Defending champion, Zhu Qinan of China, who broke in tears after losing on his home turf, totalled 699.7 with 597 in qualification and 102.7 in the final, finished second.

Finnish armyman, Henri Hakkinen, who had led the qualification with a brilliant 598, had to be content with the bronze. In the final he came a cropper with 101.4 points and in particular the last shot of 9.7 was the one that did him in.

Another Indian in fray, Gagan Narang narrowly missed qualifying for the eight-man final as he finished ninth in qualifications despite tying for fifth place with four others at 595. The others moved up as Narang lost out on countback.

Twentyfive-year-old Bindra’s golden saga has twists and turns in his career. It was a fairytale ending for someone who a year ago was not sure whether he would ever lift a rifle let along go to the Olympics. After the Athens Olympics, the Chandigarh boy was immobilised by a severe back problem and doubts crept into his mind whether it was worth the effort to carry on with his passion of shooting despite all the pain.

After much soul-searching and serious thinking, Bindra decided to brave it all. He started his trek back to the Olympic dream once again. He took the first big step when he became the first Indian to win a World Championship in Zagreb.

“For me the last four years have been tough. After Athens it was hard to take the plunge all over again. But I decided to take it. I worked hard and went for it. There’s not much to say except that you keep at it, and at it. One day it falls in your hand. That’s what happened. I have had a lot of support from many people and one of them (coach J S Dhillon) is here.”

Going into the final, two points behind the Hakkinen, Bindra said matter-of-factly: “I wasn’t thinking about history. I was lying two points behind the leader. I just wanted to shoot and I wanted to shoot aggressively and that’s what I did.”

On the badminton court, Saina pulled off a nerve-wracking victory over world No.6 and fourth seed Wang.

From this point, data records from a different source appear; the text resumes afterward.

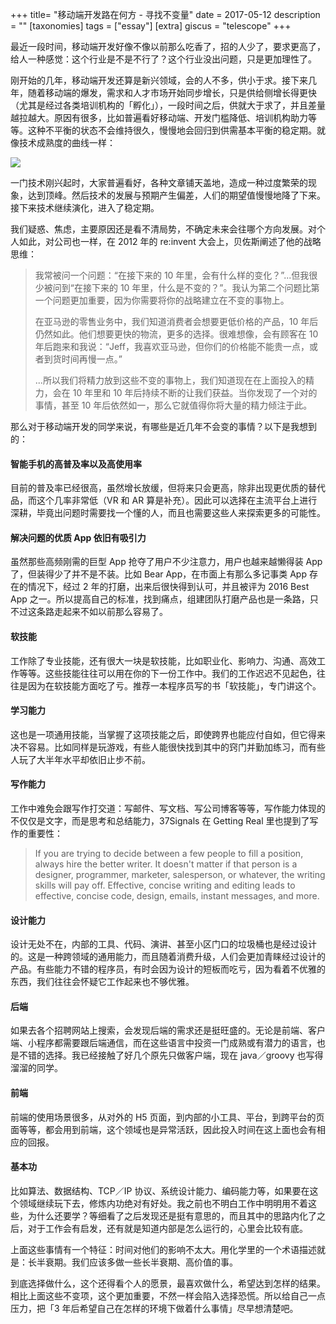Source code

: +++
title= "移动端开发路在何方 - 寻找不变量"
date = 2017-05-12
description = ""
[taxonomies]
tags = ["essay"]
[extra]
giscus = "telescope"
+++

最近一段时间，移动端开发好像不像以前那么吃香了，招的人少了，要求更高了，给人一种感觉：这个行业是不是不行了？这个行业没出问题，只是更加理性了。

刚开始的几年，移动端开发还算是新兴领域，会的人不多，供小于求。接下来几年，随着移动端的爆发，需求和人才市场开始同步增长，只是供给侧增长得更快（尤其是经过各类培训机构的「孵化」），一段时间之后，供就大于求了，并且差量越拉越大。原因有很多，比如普遍看好移动端、开发门槛降低、培训机构助力等等。这种不平衡的状态不会维持很久，慢慢地会回归到供需基本平衡的稳定期。就像技术成熟度的曲线一样：

![](http://ww1.sinaimg.cn/large/afe37136gy1ffi10q2tu3j20m80ftq6r.jpg)

一门技术刚兴起时，大家普遍看好，各种文章铺天盖地，造成一种过度繁荣的现象，达到顶峰。然后技术的发展与预期产生偏差，人们的期望值慢慢地降了下来。接下来技术继续演化，进入了稳定期。

我们疑惑、焦虑，主要原因还是看不清局势，不确定未来会往哪个方向发展。对个人如此，对公司也一样，在 2012 年的 re:invent 大会上，贝佐斯阐述了他的战略思维：

> 我常被问一个问题：“在接下来的 10 年里，会有什么样的变化？”...但我很少被问到“在接下来的 10 年里，什么是不变的？”。我认为第二个问题比第一个问题更加重要，因为你需要将你的战略建立在不变的事物上。
>
> 在亚马逊的零售业务中，我们知道消费者会想要更低价格的产品，10 年后仍然如此。他们想要更快的物流，更多的选择。很难想像，会有顾客在 10 年后跑来和我说：“Jeff，我喜欢亚马逊，但你们的价格能不能贵一点，或者到货时间再慢一点。”
>
> ...所以我们将精力放到这些不变的事物上，我们知道现在在上面投入的精力，会在 10 年里和 10 年后持续不断的让我们获益。当你发现了一个对的事情，甚至 10 年后依然如一，那么它就值得你将大量的精力倾注于此。

那么对于移动端开发的同学来说，有哪些是近几年不会变的事情？以下是我想到的：

#### 智能手机的高普及率以及高使用率

目前的普及率已经很高，虽然增长放缓，但将来只会更高，除非出现更优质的替代品，而这个几率非常低（VR 和 AR 算是补充）。因此可以选择在主流平台上进行深耕，毕竟出问题时需要找一个懂的人，而且也需要这些人来探索更多的可能性。

#### 解决问题的优质 App 依旧有吸引力

虽然那些高频刚需的巨型 App 抢夺了用户不少注意力，用户也越来越懒得装 App 了，但装得少了并不是不装。比如 Bear App，在市面上有那么多记事类 App 存在的情况下，经过 2 年的打磨，出来后很快得到认可，并且被评为 2016 Best App 之一。所以提高自己的标准，找到痛点，组建团队打磨产品也是一条路，只不过这条路走起来不如以前那么容易了。

#### 软技能

工作除了专业技能，还有很大一块是软技能，比如职业化、影响力、沟通、高效工作等等。这些技能往往可以用在你的下一份工作中。我们的工作迟迟不见起色，往往是因为在软技能方面吃了亏。推荐一本程序员写的书「软技能」，专门讲这个。

#### 学习能力

这也是一项通用技能，当掌握了这项技能之后，即使跨界也能应付自如，但它得来决不容易。比如同样是玩游戏，有些人能很快找到其中的窍门并勤加练习，而有些人玩了大半年水平却依旧止步不前。

#### 写作能力

工作中难免会跟写作打交道：写邮件、写文档、写公司博客等等，写作能力体现的不仅仅是文字，而是思考和总结能力，37Signals 在 Getting Real 里也提到了写作的重要性：

> If you are trying to decide between a few people to fill a position, always hire the better writer. It doesn't matter if that person is a designer, programmer, marketer, salesperson, or whatever, the writing skills will pay off. Effective, concise writing and editing leads to effective, concise code, design, emails, instant messages, and more.

#### 设计能力

设计无处不在，内部的工具、代码、演讲、甚至小区门口的垃圾桶也是经过设计的。这是一种跨领域的通用能力，而且随着消费升级，人们会更加青睐经过设计的产品。有些能力不错的程序员，有时会因为设计的短板而吃亏，因为看着不优雅的东西，我们往往会怀疑它工作起来也不够优雅。

#### 后端

如果去各个招聘网站上搜索，会发现后端的需求还是挺旺盛的。无论是前端、客户端、小程序都需要跟后端通信，而在这些语言中投资一门成熟或有潜力的语言，也是不错的选择。我已经接触了好几个原先只做客户端，现在 java／groovy 也写得溜溜的同学。

#### 前端

前端的使用场景很多，从对外的 H5 页面，到内部的小工具、平台，到跨平台的页面等等，都会用到前端，这个领域也是异常活跃，因此投入时间在这上面也会有相应的回报。

#### 基本功

比如算法、数据结构、TCP／IP 协议、系统设计能力、编码能力等，如果要在这个领域继续玩下去，修炼内功绝对有好处。我之前也不明白工作中明明用不着这些，为什么还要学？等细看了之后发现还是挺有意思的，而且其中的思路内化了之后，对于工作会有启发，还有就是知道内部是怎么运行的，心里会比较有底。

上面这些事情有一个特征：时间对他们的影响不太大。用化学里的一个术语描述就是：长半衰期。我们应该多做一些长半衰期、高价值的事。

到底选择做什么，这个还得看个人的愿景，最喜欢做什么，希望达到怎样的结果。相比上面这些不变项，这个更加重要，不然一样会陷入选择恐慌。所以给自己一点压力，把「3 年后希望自己在怎样的环境下做着什么事情」尽早想清楚吧。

Eighteen-year-old Saina showed nerves of steel to stave off the fierce challenge of the experienced Wang, who had a 2-0 head-to-head record against the Indian. Saina, who has grown up dreaming of an Olympic medal, fought like a champion and showed maturity beyond her years in knocking out the highly rated Wang.

Saina got off the blocks in a flash taking a 4-1 lead in the first game before Wang bounced back to pocket four points in a row and keep her nose in front. It was a see-saw battle from there on as neither player was ready to concede an inch.

Saina was up 12-10 but Wang again took five successive points to go up 15-12. Wang was looking to wrap up the game at 19-16 but Saina had other plans. The Indian turned on the heat to take the next five points to shut out Wang and take a 1-0 lead.

Stung by the reverse, Wang came back hard and did not give the Indian much chance in the second game wrapping it at 21-11 in just 14 minutes to take the match to the decider.

Saina raised her game and opened up a 6-0 lead in the third game. Wang was under pressure and started making unforced errors as Saina went up 12-4 and 15-7. From there on it was a matter of time before Saina pulled off the biggest win of her career.